▶ **WHAT TO WORK ON**:
Line by line, transcribe the material shown below exactly.

▶ **PROVIDED INFORMATION**:
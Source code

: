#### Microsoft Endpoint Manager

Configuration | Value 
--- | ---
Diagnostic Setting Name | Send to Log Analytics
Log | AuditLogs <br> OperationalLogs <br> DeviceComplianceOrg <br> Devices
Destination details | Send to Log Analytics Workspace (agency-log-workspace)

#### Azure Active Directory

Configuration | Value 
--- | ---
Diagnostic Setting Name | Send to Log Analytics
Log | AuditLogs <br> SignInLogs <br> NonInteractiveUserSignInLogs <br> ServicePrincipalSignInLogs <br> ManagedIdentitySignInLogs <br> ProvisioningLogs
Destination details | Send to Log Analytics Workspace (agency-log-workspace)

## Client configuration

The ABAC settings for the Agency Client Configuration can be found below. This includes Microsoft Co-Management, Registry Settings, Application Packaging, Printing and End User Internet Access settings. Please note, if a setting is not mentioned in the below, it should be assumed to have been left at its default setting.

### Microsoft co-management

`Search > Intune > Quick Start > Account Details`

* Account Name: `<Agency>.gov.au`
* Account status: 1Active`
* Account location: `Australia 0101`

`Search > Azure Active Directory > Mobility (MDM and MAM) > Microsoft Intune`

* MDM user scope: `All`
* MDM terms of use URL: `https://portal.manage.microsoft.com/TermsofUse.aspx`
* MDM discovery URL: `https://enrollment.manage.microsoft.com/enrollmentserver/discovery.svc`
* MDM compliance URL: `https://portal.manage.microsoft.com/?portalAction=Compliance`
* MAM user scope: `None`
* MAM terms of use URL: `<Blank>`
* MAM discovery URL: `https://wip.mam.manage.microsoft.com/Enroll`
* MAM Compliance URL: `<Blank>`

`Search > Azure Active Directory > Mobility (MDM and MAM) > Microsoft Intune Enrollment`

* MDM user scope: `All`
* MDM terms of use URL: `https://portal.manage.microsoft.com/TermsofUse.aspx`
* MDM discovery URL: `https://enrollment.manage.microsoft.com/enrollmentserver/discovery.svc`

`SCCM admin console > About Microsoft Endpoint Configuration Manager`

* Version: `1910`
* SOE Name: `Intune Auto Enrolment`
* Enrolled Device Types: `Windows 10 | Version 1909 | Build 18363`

▶ **COMPLETED TASK**:
Source code

:#### Microsoft Endpoint Manager

Configuration | Value 
--- | ---
Diagnostic Setting Name | Send to Log Analytics
Log | AuditLogs <br> OperationalLogs <br> DeviceComplianceOrg <br> Devices
Destination details | Send to Log Analytics Workspace (agency-log-workspace)

#### Azure Active Directory

Configuration | Value 
--- | ---
Diagnostic Setting Name | Send to Log Analytics
Log | AuditLogs <br> SignInLogs <br> NonInteractiveUserSignInLogs <br> ServicePrincipalSignInLogs <br> ManagedIdentitySignInLogs <br> ProvisioningLogs
Destination details | Send to Log Analytics Workspace (agency-log-workspace)

## Client configuration

The ABAC settings for the Agency Client Configuration can be found below. This includes Microsoft Co-Management, Registry Settings, Application Packaging, Printing and End User Internet Access settings. Please note, if a setting is not mentioned in the below, it should be assumed to have been left at its default setting.

### Microsoft co-management

`Search > Intune > Quick Start > Account Details`

* Account Name: `<Agency>.gov.au`
* Account status: 1Active`
* Account location: `Australia 0101`

`Search > Azure Active Directory > Mobility (MDM and MAM) > Microsoft Intune`

* MDM user scope: `All`
* MDM terms of use URL: `https://portal.manage.microsoft.com/TermsofUse.aspx`
* MDM discovery URL: `https://enrollment.manage.microsoft.com/enrollmentserver/discovery.svc`
* MDM compliance URL: `https://portal.manage.microsoft.com/?portalAction=Compliance`
* MAM user scope: `None`
* MAM terms of use URL: `<Blank>`
* MAM discovery URL: `https://wip.mam.manage.microsoft.com/Enroll`
* MAM Compliance URL: `<Blank>`

`Search > Azure Active Directory > Mobility (MDM and MAM) > Microsoft Intune Enrollment`

* MDM user scope: `All`
* MDM terms of use URL: `https://portal.manage.microsoft.com/TermsofUse.aspx`
* MDM discovery URL: `https://enrollment.manage.microsoft.com/enrollmentserver/discovery.svc`

`SCCM admin console > About Microsoft Endpoint Configuration Manager`

* Version: `1910`
* SOE Name: `Intune Auto Enrolment`
* Enrolled Device Types: `Windows 10 | Version 1909 | Build 18363`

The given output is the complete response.